# Try it:
Anywhere the string "nova" shows up in the listing below, copy the line it is in.

# Materials provided:
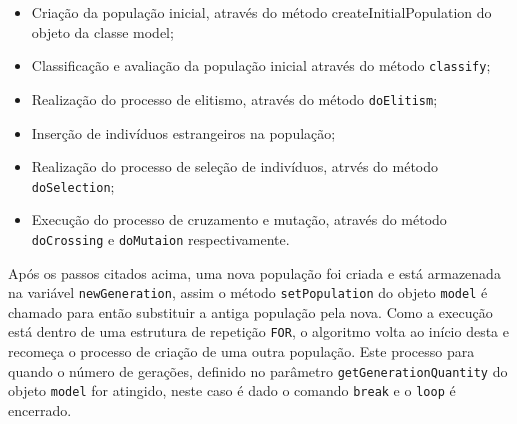 \begin{itemize}
	\begin{itemize}
	  \item	Criação da população inicial, através do método createInitialPopulation
	  do objeto da classe model;
	  
	  \item Classificação e avaliação da população inicial através do método
	  \texttt{classify};
	  
	  \item Realização do processo de elitismo, através do método
	  \texttt{doElitism};
	  
	  \item Inserção de indivíduos estrangeiros na população;
	  
	  \item Realização do processo de seleção de indivíduos, atrvés do método
	  \texttt{doSelection};
	  
	  \item Execução do processo de cruzamento e mutação, através do método
	  \texttt{doCrossing} e \texttt{doMutaion} respectivamente.
	  
	  	  
	\end{itemize}
	
	\par Após os passos citados acima, uma nova população foi criada e está
	armazenada na variável \texttt{newGeneration}, assim o método
	\texttt{setPopulation} do objeto \texttt{model} é chamado para então substituir
	a antiga população pela nova. Como a execução está dentro de uma estrutura de repetição
	\texttt{FOR}, o algoritmo volta ao início desta e recomeça o processo de
	criação de uma outra população. Este processo para quando o número de gerações, 
	definido no parâmetro \texttt{getGenerationQuantity} do objeto \texttt{model}
	for atingido, neste caso é dado o comando \texttt{break} e o \texttt{loop} é encerrado.
	
% 	
	
	
	
\end{itemize}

# Exercise response:
	\par Após os passos citados acima, uma nova população foi criada e está
	a antiga população pela nova. Como a execução está dentro de uma estrutura de repetição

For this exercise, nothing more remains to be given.